Collected data.
▬▬▬▬▬▬▬▬▬▬
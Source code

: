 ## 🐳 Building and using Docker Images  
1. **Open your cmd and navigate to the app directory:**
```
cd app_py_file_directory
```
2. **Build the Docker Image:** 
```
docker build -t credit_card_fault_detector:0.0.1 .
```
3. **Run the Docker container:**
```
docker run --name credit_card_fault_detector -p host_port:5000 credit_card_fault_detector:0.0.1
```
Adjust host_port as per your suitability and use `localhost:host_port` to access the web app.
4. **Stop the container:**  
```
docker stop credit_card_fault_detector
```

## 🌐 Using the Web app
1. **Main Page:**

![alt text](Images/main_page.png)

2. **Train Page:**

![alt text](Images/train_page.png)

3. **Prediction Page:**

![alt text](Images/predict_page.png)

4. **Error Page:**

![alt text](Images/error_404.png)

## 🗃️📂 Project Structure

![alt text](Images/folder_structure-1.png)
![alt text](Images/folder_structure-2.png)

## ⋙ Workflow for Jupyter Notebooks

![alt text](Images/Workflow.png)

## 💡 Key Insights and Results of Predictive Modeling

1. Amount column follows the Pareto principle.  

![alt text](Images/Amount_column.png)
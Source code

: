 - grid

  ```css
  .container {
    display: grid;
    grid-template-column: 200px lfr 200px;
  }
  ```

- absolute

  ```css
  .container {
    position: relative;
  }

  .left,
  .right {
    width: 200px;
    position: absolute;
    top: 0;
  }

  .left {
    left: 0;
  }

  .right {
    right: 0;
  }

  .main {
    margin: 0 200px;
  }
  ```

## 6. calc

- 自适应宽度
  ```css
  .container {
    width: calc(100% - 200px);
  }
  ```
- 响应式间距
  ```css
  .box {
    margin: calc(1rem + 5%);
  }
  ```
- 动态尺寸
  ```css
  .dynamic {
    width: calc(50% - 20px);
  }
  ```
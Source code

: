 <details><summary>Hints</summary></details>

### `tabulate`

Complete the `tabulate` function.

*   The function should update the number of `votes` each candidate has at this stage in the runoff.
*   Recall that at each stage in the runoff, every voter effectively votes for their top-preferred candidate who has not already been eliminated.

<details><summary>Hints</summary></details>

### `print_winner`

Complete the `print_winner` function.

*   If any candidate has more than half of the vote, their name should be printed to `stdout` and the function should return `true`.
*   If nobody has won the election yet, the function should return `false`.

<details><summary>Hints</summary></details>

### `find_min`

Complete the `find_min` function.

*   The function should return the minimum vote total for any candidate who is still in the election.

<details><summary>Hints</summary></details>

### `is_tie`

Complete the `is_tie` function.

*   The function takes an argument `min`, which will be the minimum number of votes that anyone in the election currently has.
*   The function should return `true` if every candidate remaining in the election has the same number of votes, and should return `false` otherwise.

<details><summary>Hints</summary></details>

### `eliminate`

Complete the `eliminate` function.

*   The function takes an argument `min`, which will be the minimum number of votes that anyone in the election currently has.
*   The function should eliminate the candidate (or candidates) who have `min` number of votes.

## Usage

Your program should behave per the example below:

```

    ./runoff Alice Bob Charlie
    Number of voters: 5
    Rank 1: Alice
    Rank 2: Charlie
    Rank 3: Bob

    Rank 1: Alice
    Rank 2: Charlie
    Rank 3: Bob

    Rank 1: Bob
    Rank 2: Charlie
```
▬▬▬▬▬▬▬▬▬▬
Work to be completed.
Each of the records above is to be reproduced word for word.

Solution for this task.
Source code

: ## 🐳 Building and using Docker Images  
1. **Open your cmd and navigate to the app directory:**
```
cd app_py_file_directory
```
2. **Build the Docker Image:** 
```
docker build -t credit_card_fault_detector:0.0.1 .
```
3. **Run the Docker container:**
```
docker run --name credit_card_fault_detector -p host_port:5000 credit_card_fault_detector:0.0.1
```
Adjust host_port as per your suitability and use `localhost:host_port` to access the web app.
4. **Stop the container:**  
```
docker stop credit_card_fault_detector
```

## 🌐 Using the Web app
1. **Main Page:**

![alt text](Images/main_page.png)

2. **Train Page:**

![alt text](Images/train_page.png)

3. **Prediction Page:**

![alt text](Images/predict_page.png)

4. **Error Page:**

![alt text](Images/error_404.png)

## 🗃️📂 Project Structure

![alt text](Images/folder_structure-1.png)
![alt text](Images/folder_structure-2.png)

## ⋙ Workflow for Jupyter Notebooks

![alt text](Images/Workflow.png)

## 💡 Key Insights and Results of Predictive Modeling

1. Amount column follows the Pareto principle.  

![alt text](Images/Amount_column.png)
Source code

: - grid

  ```css
  .container {
    display: grid;
    grid-template-column: 200px lfr 200px;
  }
  ```

- absolute

  ```css
  .container {
    position: relative;
  }

  .left,
  .right {
    width: 200px;
    position: absolute;
    top: 0;
  }

  .left {
    left: 0;
  }

  .right {
    right: 0;
  }

  .main {
    margin: 0 200px;
  }
  ```

## 6. calc

- 自适应宽度
  ```css
  .container {
    width: calc(100% - 200px);
  }
  ```
- 响应式间距
  ```css
  .box {
    margin: calc(1rem + 5%);
  }
  ```
- 动态尺寸
  ```css
  .dynamic {
    width: calc(50% - 20px);
  }
  ```
Source code

: <details><summary>Hints</summary></details>

### `tabulate`

Complete the `tabulate` function.

*   The function should update the number of `votes` each candidate has at this stage in the runoff.
*   Recall that at each stage in the runoff, every voter effectively votes for their top-preferred candidate who has not already been eliminated.

<details><summary>Hints</summary></details>

### `print_winner`

Complete the `print_winner` function.

*   If any candidate has more than half of the vote, their name should be printed to `stdout` and the function should return `true`.
*   If nobody has won the election yet, the function should return `false`.

<details><summary>Hints</summary></details>

### `find_min`

Complete the `find_min` function.

*   The function should return the minimum vote total for any candidate who is still in the election.

<details><summary>Hints</summary></details>

### `is_tie`

Complete the `is_tie` function.

*   The function takes an argument `min`, which will be the minimum number of votes that anyone in the election currently has.
*   The function should return `true` if every candidate remaining in the election has the same number of votes, and should return `false` otherwise.

<details><summary>Hints</summary></details>

### `eliminate`

Complete the `eliminate` function.

*   The function takes an argument `min`, which will be the minimum number of votes that anyone in the election currently has.
*   The function should eliminate the candidate (or candidates) who have `min` number of votes.

## Usage

Your program should behave per the example below:

```

    ./runoff Alice Bob Charlie
    Number of voters: 5
    Rank 1: Alice
    Rank 2: Charlie
    Rank 3: Bob

    Rank 1: Alice
    Rank 2: Charlie
    Rank 3: Bob

    Rank 1: Bob
    Rank 2: Charlie
```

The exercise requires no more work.